A l'appel de l'opposition, les manifestants ont convergé sur la place de la Nation, épicentre du mouvement de contestation qui a emporté en quelques jours seulement Compaoré après vingt-sept années passées à la tête du pays. L'opposition rejette la décision de l'armée de conduire la transition avant la tenue de nouvelles élections.
Dans un communiqué diffusé samedi soir, l'opposition politique et les organisations de la société civile "ont réaffirmé que la victoire issue de l'insurrection populaire appartient au peuple. Et, par conséquent, la gestion de la transition lui revient légitimement et ne saurait être, en aucun cas, confisquée par l'armée".
L'état-major de l'armée a désigné samedi le lieutenant-colonel Isaac Zida, membre de la garde présidentielle, pour mener à bien la transition. La forme et le calendrier de cette transition seront précisées lors de consultations avec l'ensemble des acteurs de la société civile, a ajouté l'armée.
"Zida = Judas", pouvait-on lire dimanche sur une pancarte brandie par un manifestant. Vendredi, Paris a salué le départ de Compaoré "qui permet de trouver une issue à la crise" et a appelé à la "tenue rapide d'élections démocratiques". L'Union africaine et les Etats-Unis ont condamné l'arrivée de l'armée au pouvoir.

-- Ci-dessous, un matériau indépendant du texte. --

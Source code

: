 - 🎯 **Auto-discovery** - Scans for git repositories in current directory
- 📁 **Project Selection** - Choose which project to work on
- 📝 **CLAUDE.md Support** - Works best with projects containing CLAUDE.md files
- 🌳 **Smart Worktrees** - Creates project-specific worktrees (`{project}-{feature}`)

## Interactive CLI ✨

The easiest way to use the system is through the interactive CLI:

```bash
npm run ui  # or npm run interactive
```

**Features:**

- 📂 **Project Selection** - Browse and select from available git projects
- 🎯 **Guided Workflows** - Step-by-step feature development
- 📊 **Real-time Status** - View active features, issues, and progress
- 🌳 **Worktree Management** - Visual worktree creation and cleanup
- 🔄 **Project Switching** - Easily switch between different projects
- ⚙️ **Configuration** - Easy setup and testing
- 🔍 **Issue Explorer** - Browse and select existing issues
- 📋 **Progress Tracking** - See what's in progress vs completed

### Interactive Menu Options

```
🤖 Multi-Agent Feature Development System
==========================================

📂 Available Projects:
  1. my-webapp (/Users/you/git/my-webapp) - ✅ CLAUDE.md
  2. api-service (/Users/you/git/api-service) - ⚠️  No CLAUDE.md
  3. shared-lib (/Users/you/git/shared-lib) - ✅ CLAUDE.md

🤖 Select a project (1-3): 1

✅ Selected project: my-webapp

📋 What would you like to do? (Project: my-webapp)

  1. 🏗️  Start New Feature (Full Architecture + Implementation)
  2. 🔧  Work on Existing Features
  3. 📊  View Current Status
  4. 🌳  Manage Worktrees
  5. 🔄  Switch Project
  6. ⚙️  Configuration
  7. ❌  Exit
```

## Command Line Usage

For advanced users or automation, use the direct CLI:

"Nous espérons une transition conduite par des civils conformément à la Constitution", a déclaré de son côté Mohammed Ibn Chambas, qui dirige le bureau des Nations unies pour l'Afrique de l'Ouest. Pour sa part, Nkosazana Dlamini-Zuma, présidente de la Commission de l'UA, "souligne le devoir et l'obligation des forces armées et de sécurité de se mettre à la disposition des autorités civiles qui seront chargées de conduire la transition et d'agir dans un esprit républicain", peut-on lire dans un communiqué.
Le département d'Etat américain a quant à lui exhorté l'armée burkinabée à passer immédiatement le pouvoir aux autorités civiles. Washington pourrait interrompre sa coopération militaire en cas de coup d'Etat avéré.
La Constitution burkinabée prévoit qu'en cas de vacance à la tête de l'Etat, l'intérim soit confié au président de l'Assemblée nationale. Mais la Chambre a été dissoute par l'armée au soir des violentes manifestations de jeudi dans le cadre de l'état d'urgence brièvement décrété par Compaoré. Le président déchu, qui a quitté Ouagadougou après sa démission, a trouvé refuge en Côte d'Ivoire. En 27 ans de pouvoir, Blaise Compaoré, qui voulait modifier la Constitution pour briguer un nouveau mandat fin 2015, s'est taillé le statut de médiateur régional. Le Burkina Faso est l'une des bases de l'opération Barkhane mise en place par la France pour contrer les groupes islamistes au Mali et dans le reste de la bande sahélienne.